Botswana Beast

Personal information
- Born: Benjamin Peacock February 19, 1964 (age 62) Macon, Georgia, U.S.

Professional wrestling career
- Ring name(s): Atkie Malumba Botswana Beast Gigante Kimala 2 Giant Kimala Giant Kimala #2 Kamala 2 Mambo Warrior The New Guinea Man Eater Uganda
- Billed height: 6 ft 1 in (185 cm)
- Billed weight: 375 lb (170 kg)
- Billed from: Botswana Uganda
- Debut: October 5, 1986
- Retired: 2005

= Botswana Beast =

American retired professional wrestler (born 1964)

Benjamin Peacock (born February 19, 1964) is an American retired professional wrestler who worked as Botswana Beast for World Class Championship Wrestling, Giant Kimala in Japan, Atkie Malumba in Puerto Rico and Uganda in Extreme Championship Wrestling.

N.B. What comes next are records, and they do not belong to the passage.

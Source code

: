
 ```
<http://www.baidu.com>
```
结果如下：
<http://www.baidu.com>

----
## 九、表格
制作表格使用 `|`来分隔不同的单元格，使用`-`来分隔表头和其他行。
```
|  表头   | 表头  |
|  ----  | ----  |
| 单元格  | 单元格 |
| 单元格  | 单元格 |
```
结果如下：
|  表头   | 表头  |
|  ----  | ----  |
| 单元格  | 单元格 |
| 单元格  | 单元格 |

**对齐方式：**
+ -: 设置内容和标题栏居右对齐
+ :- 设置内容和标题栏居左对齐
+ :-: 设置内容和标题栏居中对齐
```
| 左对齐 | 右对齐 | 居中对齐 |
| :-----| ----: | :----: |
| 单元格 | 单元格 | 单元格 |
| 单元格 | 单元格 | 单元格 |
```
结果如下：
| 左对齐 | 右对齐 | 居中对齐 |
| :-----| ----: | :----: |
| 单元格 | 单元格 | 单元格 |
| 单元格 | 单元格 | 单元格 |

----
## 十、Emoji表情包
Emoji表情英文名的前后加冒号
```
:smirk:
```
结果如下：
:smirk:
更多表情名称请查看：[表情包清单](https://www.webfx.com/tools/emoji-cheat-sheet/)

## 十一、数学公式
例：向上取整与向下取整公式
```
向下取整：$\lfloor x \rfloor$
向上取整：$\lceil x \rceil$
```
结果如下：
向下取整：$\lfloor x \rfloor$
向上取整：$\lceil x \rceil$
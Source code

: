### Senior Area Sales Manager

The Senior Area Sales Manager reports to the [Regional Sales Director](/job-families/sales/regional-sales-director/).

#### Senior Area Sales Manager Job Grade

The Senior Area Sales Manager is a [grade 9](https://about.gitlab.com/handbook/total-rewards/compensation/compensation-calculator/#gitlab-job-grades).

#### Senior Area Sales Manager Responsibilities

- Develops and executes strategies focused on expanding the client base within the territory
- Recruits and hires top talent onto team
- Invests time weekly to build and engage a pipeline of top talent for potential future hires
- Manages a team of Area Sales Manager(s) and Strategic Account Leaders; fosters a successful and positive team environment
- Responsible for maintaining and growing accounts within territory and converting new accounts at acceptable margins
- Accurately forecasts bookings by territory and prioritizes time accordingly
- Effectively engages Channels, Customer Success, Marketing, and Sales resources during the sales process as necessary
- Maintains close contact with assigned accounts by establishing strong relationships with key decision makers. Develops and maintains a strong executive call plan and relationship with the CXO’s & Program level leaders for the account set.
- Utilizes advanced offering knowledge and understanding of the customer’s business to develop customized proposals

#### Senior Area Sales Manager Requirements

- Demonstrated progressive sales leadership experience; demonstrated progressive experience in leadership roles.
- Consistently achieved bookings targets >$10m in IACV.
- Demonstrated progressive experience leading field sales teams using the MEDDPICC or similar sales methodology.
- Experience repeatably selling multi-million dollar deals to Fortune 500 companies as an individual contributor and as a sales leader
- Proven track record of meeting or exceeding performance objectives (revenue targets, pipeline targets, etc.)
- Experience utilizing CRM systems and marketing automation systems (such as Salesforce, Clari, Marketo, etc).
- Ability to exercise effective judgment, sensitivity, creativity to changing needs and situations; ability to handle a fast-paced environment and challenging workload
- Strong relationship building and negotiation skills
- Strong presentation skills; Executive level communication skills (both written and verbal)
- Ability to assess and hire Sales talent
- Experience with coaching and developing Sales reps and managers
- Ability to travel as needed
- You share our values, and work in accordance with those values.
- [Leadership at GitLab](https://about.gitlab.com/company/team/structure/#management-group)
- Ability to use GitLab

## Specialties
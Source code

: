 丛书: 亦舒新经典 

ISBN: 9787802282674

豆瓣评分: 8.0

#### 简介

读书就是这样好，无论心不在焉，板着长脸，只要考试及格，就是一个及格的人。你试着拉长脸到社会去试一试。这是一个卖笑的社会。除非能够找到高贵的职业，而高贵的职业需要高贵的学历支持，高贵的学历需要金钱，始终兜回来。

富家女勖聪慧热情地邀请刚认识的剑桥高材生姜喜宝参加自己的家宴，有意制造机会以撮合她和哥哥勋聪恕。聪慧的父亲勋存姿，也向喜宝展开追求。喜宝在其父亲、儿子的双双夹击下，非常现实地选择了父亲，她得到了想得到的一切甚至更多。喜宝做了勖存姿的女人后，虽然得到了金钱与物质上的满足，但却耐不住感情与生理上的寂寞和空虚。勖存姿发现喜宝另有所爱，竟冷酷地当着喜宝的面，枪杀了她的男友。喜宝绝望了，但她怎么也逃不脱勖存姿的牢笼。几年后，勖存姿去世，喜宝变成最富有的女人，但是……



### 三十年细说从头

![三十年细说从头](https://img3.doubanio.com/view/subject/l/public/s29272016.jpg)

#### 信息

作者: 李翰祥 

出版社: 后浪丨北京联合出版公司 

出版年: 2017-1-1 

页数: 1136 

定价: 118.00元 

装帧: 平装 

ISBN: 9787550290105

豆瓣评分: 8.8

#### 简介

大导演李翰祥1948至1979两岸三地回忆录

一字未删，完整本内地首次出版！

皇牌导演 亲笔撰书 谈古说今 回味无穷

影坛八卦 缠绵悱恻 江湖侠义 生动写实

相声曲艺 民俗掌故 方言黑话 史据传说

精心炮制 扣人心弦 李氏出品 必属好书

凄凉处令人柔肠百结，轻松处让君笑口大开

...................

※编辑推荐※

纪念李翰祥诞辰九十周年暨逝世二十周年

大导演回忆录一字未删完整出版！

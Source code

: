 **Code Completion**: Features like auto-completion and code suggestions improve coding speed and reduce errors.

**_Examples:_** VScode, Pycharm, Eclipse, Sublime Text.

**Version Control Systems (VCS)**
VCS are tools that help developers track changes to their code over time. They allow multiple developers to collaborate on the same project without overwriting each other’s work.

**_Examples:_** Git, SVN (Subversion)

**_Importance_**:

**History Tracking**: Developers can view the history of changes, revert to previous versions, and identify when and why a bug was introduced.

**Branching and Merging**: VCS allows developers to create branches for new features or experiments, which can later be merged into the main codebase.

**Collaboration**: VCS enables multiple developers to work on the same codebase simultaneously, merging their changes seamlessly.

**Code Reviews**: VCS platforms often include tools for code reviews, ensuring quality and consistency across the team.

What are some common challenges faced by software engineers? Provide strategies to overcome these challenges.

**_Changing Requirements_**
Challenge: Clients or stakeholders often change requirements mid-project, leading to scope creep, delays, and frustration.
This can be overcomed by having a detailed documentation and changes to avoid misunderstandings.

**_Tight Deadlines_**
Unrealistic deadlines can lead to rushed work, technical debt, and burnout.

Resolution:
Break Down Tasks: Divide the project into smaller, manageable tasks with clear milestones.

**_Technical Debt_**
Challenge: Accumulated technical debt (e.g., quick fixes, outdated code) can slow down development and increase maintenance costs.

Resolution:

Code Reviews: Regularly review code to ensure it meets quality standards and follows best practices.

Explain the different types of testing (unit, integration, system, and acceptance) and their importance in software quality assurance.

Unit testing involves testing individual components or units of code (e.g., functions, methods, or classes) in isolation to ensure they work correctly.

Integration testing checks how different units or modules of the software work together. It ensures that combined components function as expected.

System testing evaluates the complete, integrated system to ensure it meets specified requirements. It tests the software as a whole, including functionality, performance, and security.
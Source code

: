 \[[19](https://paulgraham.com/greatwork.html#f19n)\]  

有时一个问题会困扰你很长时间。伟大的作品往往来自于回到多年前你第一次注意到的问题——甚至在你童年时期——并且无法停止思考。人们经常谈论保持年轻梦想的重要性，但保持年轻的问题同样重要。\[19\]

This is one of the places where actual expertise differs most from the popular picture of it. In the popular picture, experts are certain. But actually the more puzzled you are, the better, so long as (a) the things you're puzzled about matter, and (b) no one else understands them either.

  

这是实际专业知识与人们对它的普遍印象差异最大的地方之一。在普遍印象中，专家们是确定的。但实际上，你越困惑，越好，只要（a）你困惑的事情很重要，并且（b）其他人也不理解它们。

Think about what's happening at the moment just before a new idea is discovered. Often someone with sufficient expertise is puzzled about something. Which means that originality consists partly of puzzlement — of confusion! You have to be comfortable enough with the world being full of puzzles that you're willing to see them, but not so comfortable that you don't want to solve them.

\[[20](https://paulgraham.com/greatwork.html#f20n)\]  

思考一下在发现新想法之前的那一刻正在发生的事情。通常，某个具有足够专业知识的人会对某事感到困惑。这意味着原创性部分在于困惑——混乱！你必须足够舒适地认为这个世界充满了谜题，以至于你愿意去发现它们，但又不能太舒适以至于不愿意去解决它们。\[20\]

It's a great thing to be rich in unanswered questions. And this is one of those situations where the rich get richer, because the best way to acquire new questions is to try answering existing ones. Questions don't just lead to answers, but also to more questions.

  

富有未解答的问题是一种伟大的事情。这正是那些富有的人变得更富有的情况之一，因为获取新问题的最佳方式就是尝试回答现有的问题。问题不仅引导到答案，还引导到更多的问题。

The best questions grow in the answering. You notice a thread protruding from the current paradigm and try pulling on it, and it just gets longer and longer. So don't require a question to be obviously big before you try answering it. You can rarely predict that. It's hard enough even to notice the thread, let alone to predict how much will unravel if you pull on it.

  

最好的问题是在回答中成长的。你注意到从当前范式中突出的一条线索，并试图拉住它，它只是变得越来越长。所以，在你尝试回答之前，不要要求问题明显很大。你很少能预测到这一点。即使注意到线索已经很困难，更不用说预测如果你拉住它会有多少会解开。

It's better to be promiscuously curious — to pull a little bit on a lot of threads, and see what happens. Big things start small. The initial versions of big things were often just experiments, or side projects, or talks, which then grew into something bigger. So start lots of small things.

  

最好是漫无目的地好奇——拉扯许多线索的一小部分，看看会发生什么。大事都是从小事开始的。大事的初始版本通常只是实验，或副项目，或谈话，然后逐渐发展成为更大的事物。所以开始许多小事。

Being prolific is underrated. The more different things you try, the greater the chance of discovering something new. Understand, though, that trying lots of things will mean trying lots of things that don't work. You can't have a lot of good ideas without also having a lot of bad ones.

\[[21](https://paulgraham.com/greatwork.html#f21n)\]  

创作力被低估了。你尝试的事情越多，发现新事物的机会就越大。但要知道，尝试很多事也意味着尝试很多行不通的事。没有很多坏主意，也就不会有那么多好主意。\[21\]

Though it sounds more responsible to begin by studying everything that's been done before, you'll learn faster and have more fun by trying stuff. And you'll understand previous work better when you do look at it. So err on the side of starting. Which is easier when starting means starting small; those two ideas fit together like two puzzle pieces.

==Professional wrestling career==
Peacock made his professional wrestling debut in 1986 in Alabama as The New Guinea Man Eater. In 1987, Peacock won his only wrestling title, the Deep South Heavyweight Championship defeating Ranger Ross. He dropped the title two months later to Tommy Rich. Peacock also worked in Memphis for Continental Wrestling Association.

In 1988, Peacock made his debut in Texas for World Class Championship Wrestling as the Botswana Beast. During his stay he mainly feuded with Kerry Von Erich and had a dog collar match with Terry Gordy that ended in a no contest at WCCW Cotton Bowl Extravaganza.

In 1990, World Class folded and Peacock went international making his debut for All Japan Pro Wrestling as Giant Kimala or Giant Kimala #2, a gimmick portraying Kamala, a wild savage billed from Uganda. Both Kimala and the original Kamala would team up with each other. Kimiala also teamed with Abdullah the Butcher for many years.

Also in 1990, Peacock made his debut in Puerto Rico's World Wrestling Council as Atkie Malumba. Malumba worked there from 1990 to 1994 and 1998 to 2000.

Peacock made a short-lived stint for World Championship Wrestling as the Mambo Warrior in 1992.

Giant Kimala teamed with Jun Izumida in Japan from 1996 to 2000.

In 1999 he worked for Extreme Championship Wrestling as Uganda. He had matches with Vito LoGrasso, Sabu, Axl Rotten and Spike Dudley. His biggest match was against ECW Television Champion Rob Van Dam in an unsuccessful attempt.

After ECW, Peacock continued wrestling in Puerto Rico and Japan until his retirement in 2005.